* What the task requires:
In the output, include exactly the lines from the beginning of the records up to and including the one that contains "- **勧告・意見**: データなし", and leave out the pictures.

* Task inputs:
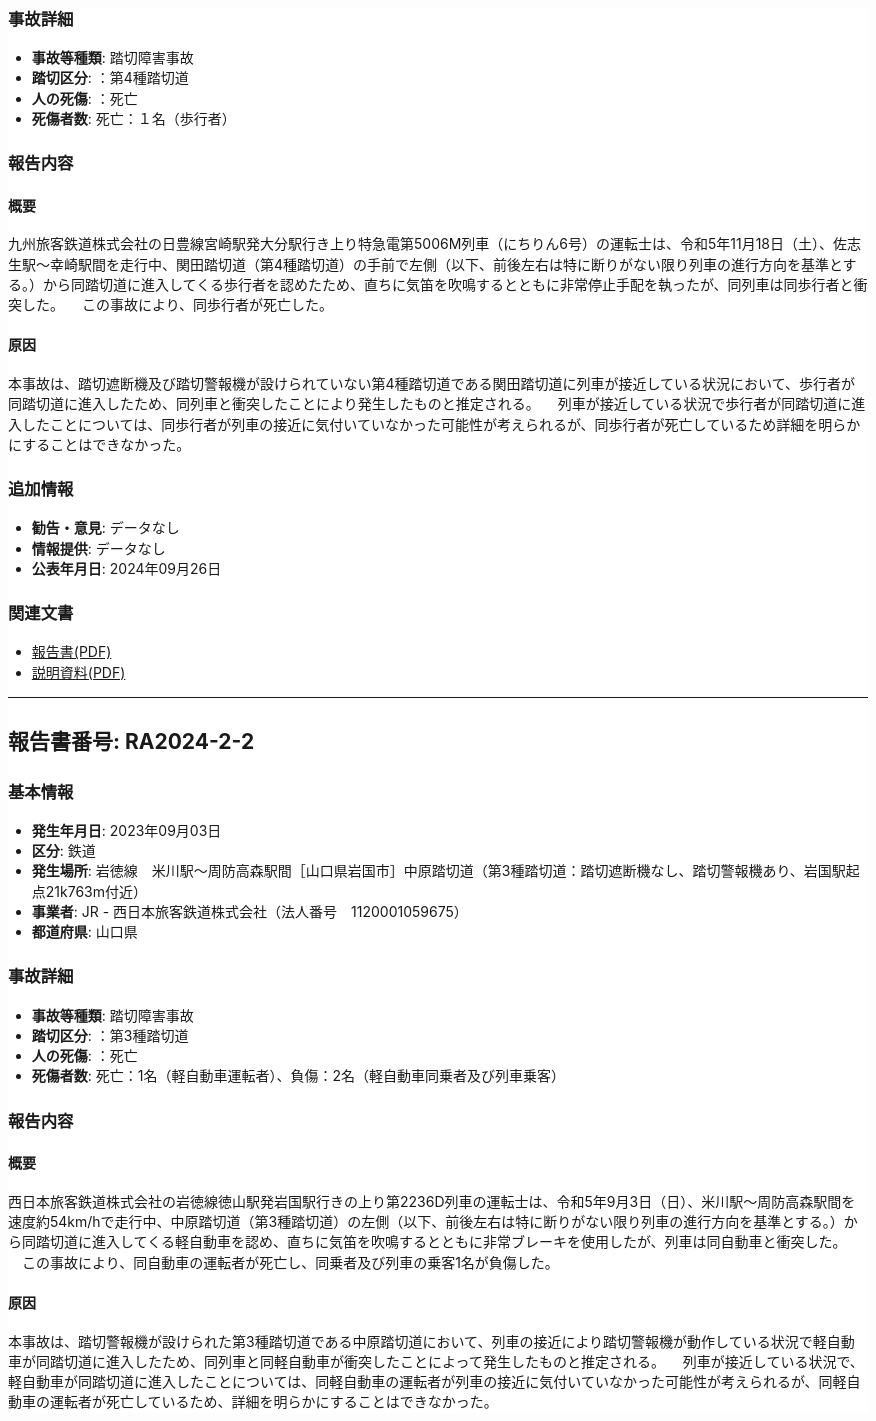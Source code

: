 ### 事故詳細
- **事故等種類**: 踏切障害事故
- **踏切区分**: ：第4種踏切道
- **人の死傷**: ：死亡
- **死傷者数**: 死亡：１名（歩行者）

### 報告内容
#### 概要
九州旅客鉄道株式会社の日豊線宮崎駅発大分駅行き上り特急電第5006M列車（にちりん6号）の運転士は、令和5年11月18日（土）、佐志生駅～幸崎駅間を走行中、関田踏切道（第4種踏切道）の手前で左側（以下、前後左右は特に断りがない限り列車の進行方向を基準とする。）から同踏切道に進入してくる歩行者を認めたため、直ちに気笛を吹鳴するとともに非常停止手配を執ったが、同列車は同歩行者と衝突した。
　この事故により、同歩行者が死亡した。

#### 原因
本事故は、踏切遮断機及び踏切警報機が設けられていない第4種踏切道である関田踏切道に列車が接近している状況において、歩行者が同踏切道に進入したため、同列車と衝突したことにより発生したものと推定される。
　列車が接近している状況で歩行者が同踏切道に進入したことについては、同歩行者が列車の接近に気付いていなかった可能性が考えられるが、同歩行者が死亡しているため詳細を明らかにすることはできなかった。

### 追加情報
- **勧告・意見**: データなし
- **情報提供**: データなし
- **公表年月日**: 2024年09月26日

### 関連文書
- [報告書(PDF)](http://www.mlit.go.jp/jtsb/railway/rep-acci/RA2024-3-1.pdf)
- [説明資料(PDF)](http://www.mlit.go.jp/jtsb/railway/p-pdf/RA2024-3-1-p.pdf)

---
## 報告書番号: RA2024-2-2

### 基本情報
- **発生年月日**: 2023年09月03日
- **区分**: 鉄道
- **発生場所**: 岩徳線　米川駅～周防高森駅間［山口県岩国市］中原踏切道（第3種踏切道：踏切遮断機なし、踏切警報機あり、岩国駅起点21k763m付近）
- **事業者**: JR - 西日本旅客鉄道株式会社（法人番号　1120001059675）
- **都道府県**: 山口県

### 事故詳細
- **事故等種類**: 踏切障害事故
- **踏切区分**: ：第3種踏切道
- **人の死傷**: ：死亡
- **死傷者数**: 死亡：1名（軽自動車運転者）、負傷：2名（軽自動車同乗者及び列車乗客）

### 報告内容
#### 概要
西日本旅客鉄道株式会社の岩徳線徳山駅発岩国駅行きの上り第2236D列車の運転士は、令和5年9月3日（日）、米川駅～周防高森駅間を速度約54km/hで走行中、中原踏切道（第3種踏切道）の左側（以下、前後左右は特に断りがない限り列車の進行方向を基準とする。）から同踏切道に進入してくる軽自動車を認め、直ちに気笛を吹鳴するとともに非常ブレーキを使用したが、列車は同自動車と衝突した。
　この事故により、同自動車の運転者が死亡し、同乗者及び列車の乗客1名が負傷した。

#### 原因
本事故は、踏切警報機が設けられた第3種踏切道である中原踏切道において、列車の接近により踏切警報機が動作している状況で軽自動車が同踏切道に進入したため、同列車と同軽自動車が衝突したことによって発生したものと推定される。
　列車が接近している状況で、軽自動車が同踏切道に進入したことについては、同軽自動車の運転者が列車の接近に気付いていなかった可能性が考えられるが、同軽自動車の運転者が死亡しているため、詳細を明らかにすることはできなかった。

* Exercise response:
Source code

: ### 事故詳細
- **事故等種類**: 踏切障害事故
- **踏切区分**: ：第4種踏切道
- **人の死傷**: ：死亡
- **死傷者数**: 死亡：１名（歩行者）

### 報告内容
#### 概要
九州旅客鉄道株式会社の日豊線宮崎駅発大分駅行き上り特急電第5006M列車（にちりん6号）の運転士は、令和5年11月18日（土）、佐志生駅～幸崎駅間を走行中、関田踏切道（第4種踏切道）の手前で左側（以下、前後左右は特に断りがない限り列車の進行方向を基準とする。）から同踏切道に進入してくる歩行者を認めたため、直ちに気笛を吹鳴するとともに非常停止手配を執ったが、同列車は同歩行者と衝突した。
　この事故により、同歩行者が死亡した。

#### 原因
本事故は、踏切遮断機及び踏切警報機が設けられていない第4種踏切道である関田踏切道に列車が接近している状況において、歩行者が同踏切道に進入したため、同列車と衝突したことにより発生したものと推定される。
　列車が接近している状況で歩行者が同踏切道に進入したことについては、同歩行者が列車の接近に気付いていなかった可能性が考えられるが、同歩行者が死亡しているため詳細を明らかにすることはできなかった。

### 追加情報
- **勧告・意見**: データなし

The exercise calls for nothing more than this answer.